東京と神奈川をつなぐ小田急電鉄では、「ありがとう」と記載された駅名標のカードを配布する取り組みを行っている。同社の広報部によれば、駅係員に忘れ物を届けた客などに渡している。SNS上でもたびたび話題になるこのカード、どんな思いを込めた取り組みなのだろうか。詳しく小田急に聞いた。
体調を崩した客を救護した場合にも配布
カードのデザインは小田急線の駅名標のようになっている。「ありがとう」という大きな文字が自駅名の箇所に記載され、その下には、「Thank you」との小さな文字がある。左右の駅名の箇所では、「小田急」から「お客さま」へと矢印が向かい、「お客さまのご厚意に感謝いたします」とのコメントもついている。
2025年7月上旬にもSNSで大きな注目を集めた。これまでも何度か忘れ物を届け、複数枚の「ありがとう」のカードをもらっているとするXの投稿だ。この取り組みを初めて知ったと反応する声などが寄せられた。22年5月上旬にも話題になっている。
同社の広報部によれば、正式名称は「Thank youカード」だ。16年3月28日から配布を始めた。小田急線全70駅で、駅係員のみが持っているという。忘れ物を駅に届けた場合以外でも、体調を崩した客を救護した場合などにも渡している。
「感謝の気持ちをお伝えするためにお渡ししているため、窓口以外の場所でお渡しする事もございます。ただし、列車運行における安全確認時や駅の混雑時など、状況により必ずしもお渡しできるものではございません」
カードを配布する理由や狙いについては、次のように説明する。
「お忘れ物をお届けいただいたことに対する感謝の気持ちと責任を持ってお預かりしますという気持ちを込めて実施しているものです。
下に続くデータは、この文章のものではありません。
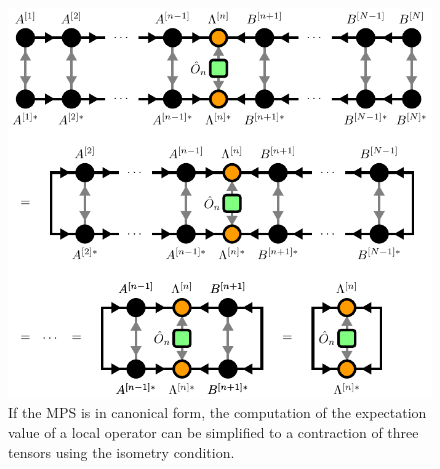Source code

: \begin{figure}
	\centering
	\includegraphics[scale=1.0]{figures/tikz/Tensor_Networks/mps_canonical_form_local_expectation_value/mps_canonical_form_local_expectation_value.pdf}
	\caption{If the MPS is in canonical form, the computation of the expectation value of a local operator can be simplified to a contraction of three tensors using the isometry condition.}
	\label{fig:mps_local_expectation_value_canonical}
\end{figure}
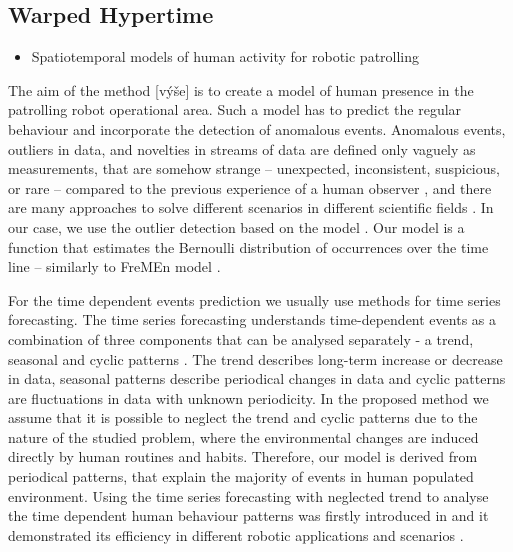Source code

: \subsection{Warped Hypertime}

\begin{itemize}
    \item Spatiotemporal models of human activity for robotic patrolling
\end{itemize}

The aim of the method [výše] is to create a model of human presence in the patrolling robot operational area.
Such a model has to predict the regular behaviour and incorporate the detection of anomalous events. 
Anomalous events, outliers in data, and novelties in streams of data are defined only vaguely as measurements, that are somehow strange -- unexpected, inconsistent, suspicious, or rare -- compared to the previous experience of a human observer \cite{grubbs1969procedures}, \cite{barnett1974outliers} and there are many approaches to solve different scenarios in different scientific fields \cite{ilango2012five}. 
In our case, we use the outlier detection based on the model \cite{rousseeuw2005robust}. 
Our model is a function that estimates the Bernoulli distribution \cite{evans20004} of occurrences over the time line -- similarly to FreMEn model \cite{krajnik2014spectral,krajnik2017fremen,coppola2016learning}.

For the time dependent events prediction we usually use methods for time series forecasting.
The time series forecasting understands time-dependent events as a combination of three components that can be analysed separately - a trend, seasonal and cyclic patterns \cite{hyndman2018forecasting}.
The trend describes long-term increase or decrease in data, seasonal patterns describe periodical changes in data and cyclic patterns are fluctuations in data with unknown periodicity.
In the proposed method we assume that it is possible to neglect the trend and cyclic patterns due to the nature of the studied problem, where the environmental changes are induced directly by human routines and habits.
Therefore, our model is derived from periodical patterns, that explain the majority of events in human populated environment. 
Using the time series forecasting with neglected trend to analyse the time dependent human behaviour patterns was firstly introduced in \cite{krajnik2017fremen} and it demonstrated its efficiency in different robotic applications and scenarios \cite{fentanes2015now,krajnik2015s,santos2016lifelong}.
また、カードをお渡しする事で、お客さまへ感謝の言葉をお伝えしやすくなったことや、お客さまと会話をさせていただく機会の増加につながっていると認識しております」
カードのデザインは1種類。先述したようなレイアウトになっているほか、駅のナンバリングの箇所には「OER39」という表記もある。Odakyu Electric Railway(小田急電鉄)のアルファベットの頭文字「OER」に、Thank youを数字で表した「39」を合わせたものだという。
カードをもらった人からは「カードを快く受け取っていただけている」。広報部は「駅係員の感謝の気持ちがお客さまに伝わっているものと認識しております」としている。